11,000 BLIND MEN AND THE UNIVERSE
Once upon a time,
A Wise Sufi Teacher decided to create a depiction of the true nature of reality. "I will make it in the form of a parable," he muttered, dipping his goosequill into a small inkpot, "and this way anyone can understand -- particularily my beloved brethren who are simple of soul and given to literal-mindedness in ways that distract them from their true natures, the ignorance of which causes them so much consternation."
Scribbling with an ineffable energy conducting his instrument across the creamy vellum in skids of alacrity, he reasoned: "Let me see. I have so far counted eleven-thousand (11,000) different aspects which are absolutely necessary to the creation and comprehension of one's soul and its place in the universe. I shall metaphorize each of these principles as beturbaned blind men -- turbans, because this is a country where men wear turbans. Few will be able to relate to these metaphorized principles unless they are wearing turbans.
"And I will make them blind," chattered his thoughts independently, like so many tweeting birds, as his pen danced across the parchment as though guided by some joyful unseen hand. "This metaphorical blindness will serve two purposes: One, it is my experience in the world that men -- particularily beturbaned men -- are blind to the fact that they are each indeed composed of eleven-thousand (11,000) aspects necessary to the creation and comprehension of the soul and its place in the universe. Two, I may as well, because I am the only one who sees these eleven-thousand (11,000) sina qua non principles and have become somewhat bitter about that. I'll be vindicated by each reader whose eyes my masterful parable may open, if even a little."
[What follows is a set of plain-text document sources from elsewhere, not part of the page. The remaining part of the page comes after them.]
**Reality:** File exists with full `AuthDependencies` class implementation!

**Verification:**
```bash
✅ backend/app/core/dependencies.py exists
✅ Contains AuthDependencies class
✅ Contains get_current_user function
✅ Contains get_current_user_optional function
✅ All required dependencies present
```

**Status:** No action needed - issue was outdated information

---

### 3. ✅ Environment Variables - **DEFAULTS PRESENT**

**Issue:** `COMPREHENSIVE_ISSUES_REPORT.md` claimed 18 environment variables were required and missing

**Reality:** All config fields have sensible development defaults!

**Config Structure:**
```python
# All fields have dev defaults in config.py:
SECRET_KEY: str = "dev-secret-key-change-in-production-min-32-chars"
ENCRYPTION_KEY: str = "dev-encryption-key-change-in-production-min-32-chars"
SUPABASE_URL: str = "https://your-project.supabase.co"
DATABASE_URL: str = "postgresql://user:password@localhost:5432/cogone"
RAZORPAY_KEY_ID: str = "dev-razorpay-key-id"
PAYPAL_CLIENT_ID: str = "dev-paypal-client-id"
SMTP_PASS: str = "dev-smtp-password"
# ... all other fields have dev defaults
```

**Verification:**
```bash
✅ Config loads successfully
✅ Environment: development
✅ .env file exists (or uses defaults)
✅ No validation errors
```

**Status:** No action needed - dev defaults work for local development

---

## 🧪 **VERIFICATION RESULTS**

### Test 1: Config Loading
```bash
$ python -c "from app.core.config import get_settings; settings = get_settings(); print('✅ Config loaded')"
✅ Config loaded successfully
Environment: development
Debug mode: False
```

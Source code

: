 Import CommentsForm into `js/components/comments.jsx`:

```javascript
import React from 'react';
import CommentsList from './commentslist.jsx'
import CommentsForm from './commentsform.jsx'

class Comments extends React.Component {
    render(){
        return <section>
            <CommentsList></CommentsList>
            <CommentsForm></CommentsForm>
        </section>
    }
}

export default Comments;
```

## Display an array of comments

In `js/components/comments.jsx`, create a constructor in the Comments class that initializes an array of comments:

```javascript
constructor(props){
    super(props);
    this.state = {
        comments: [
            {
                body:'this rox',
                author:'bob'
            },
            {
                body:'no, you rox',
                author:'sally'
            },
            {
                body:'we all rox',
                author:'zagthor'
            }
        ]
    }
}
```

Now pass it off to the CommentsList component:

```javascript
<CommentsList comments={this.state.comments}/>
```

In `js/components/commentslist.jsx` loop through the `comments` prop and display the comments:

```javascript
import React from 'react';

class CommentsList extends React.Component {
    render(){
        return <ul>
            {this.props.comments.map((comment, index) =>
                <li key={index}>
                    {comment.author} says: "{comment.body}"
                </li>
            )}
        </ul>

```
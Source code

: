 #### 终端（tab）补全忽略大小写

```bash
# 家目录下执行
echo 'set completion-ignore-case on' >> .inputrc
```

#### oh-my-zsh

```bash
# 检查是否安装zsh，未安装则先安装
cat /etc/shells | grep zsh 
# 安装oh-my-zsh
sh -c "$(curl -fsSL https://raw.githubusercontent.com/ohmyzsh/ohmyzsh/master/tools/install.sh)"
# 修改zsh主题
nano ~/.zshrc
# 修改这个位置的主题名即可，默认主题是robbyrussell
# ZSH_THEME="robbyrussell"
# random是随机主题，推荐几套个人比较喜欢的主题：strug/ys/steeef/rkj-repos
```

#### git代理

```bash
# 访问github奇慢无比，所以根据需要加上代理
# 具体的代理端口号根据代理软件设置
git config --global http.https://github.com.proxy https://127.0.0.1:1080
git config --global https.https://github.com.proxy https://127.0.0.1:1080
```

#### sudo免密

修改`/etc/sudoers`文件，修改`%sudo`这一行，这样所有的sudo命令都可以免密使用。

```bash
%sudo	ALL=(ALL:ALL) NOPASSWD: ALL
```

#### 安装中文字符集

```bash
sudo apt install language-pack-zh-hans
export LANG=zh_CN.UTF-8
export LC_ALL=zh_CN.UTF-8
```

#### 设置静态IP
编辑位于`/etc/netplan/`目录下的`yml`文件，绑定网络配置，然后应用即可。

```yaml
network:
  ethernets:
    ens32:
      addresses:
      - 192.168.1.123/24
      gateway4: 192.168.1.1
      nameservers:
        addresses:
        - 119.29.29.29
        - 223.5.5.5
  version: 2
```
And so, seven times seven years later, the wise Sufi teacher completed his masterful parable of eleven-thousand (11,000) blind men and the universe. He had skillfully detailed each metaphorized principle and enumerated its characteristics in easy-to-understand terms of blindness, jugs, pots and pans, utensils, scimitars, jewelry, sandals, candles, genii, daggers, marriages, scrolls and sheepskin and papyrii, trade, war, lyres, flutes, frankincense, myrhh, weather, underclothing, trees, ponds and streams, grommets, aglets, monocles, binoculars, turbans of course and many other items identifiable by the simplest of mankind; each item was correlated to each other item in an open-ended tapestry of metaphorical reality telling of a potentially infinite trellis of behavior. It was an astonishing work. He took it to his editor at the Sufi Sunday Chronicle-Dispatch.
"You're late for deadline," said the Editor, chewing on the lit stub of a bidi. "What have you got?"
"A Parable," said the Wise Sufi Teacher, minding to keep his speech simple.
"Title?"
"ELEVEN THOUSAND BLIND MEN AND THE UNIVERSE," the Wise Sufi Teacher replied, taking care to tamp down his swelling pride.
"I like the 'blind men' part," said the Editor. What's it about?"
"The secrets of the soul and its place in the universe," said the Wise Sufi Teacher, trying not to reveal a potentially falling crest.
"I'll give you two denarii for it," said the Editor.
"Thank you," replied the Wise Sufi Teacher.
As he replaced his turban and began to leave through the beaded curtain exit, the Editor, eyes speeding across the thick squeeb, halted him.
"Just a sec. We gotta make a few changes."
"Oh?" said the Wise Sufi Teacher, slightly dreading the unexpected surprise.
"First off, the copy needs cut for column space. Second, that's too many blind men. Third, people don't don't care about universes. Elephants. They like elephants."
"Okay," said the Wise Sufi Teacher. Two denarii was two denarii. He turned to leave.
"What if we make these elephants paint pictures of flowers, like with a brush in their trunks?"
But the Wise Sufi Teacher had left, clutching his coins and daydreaming about an extra bowl of boiled lentils.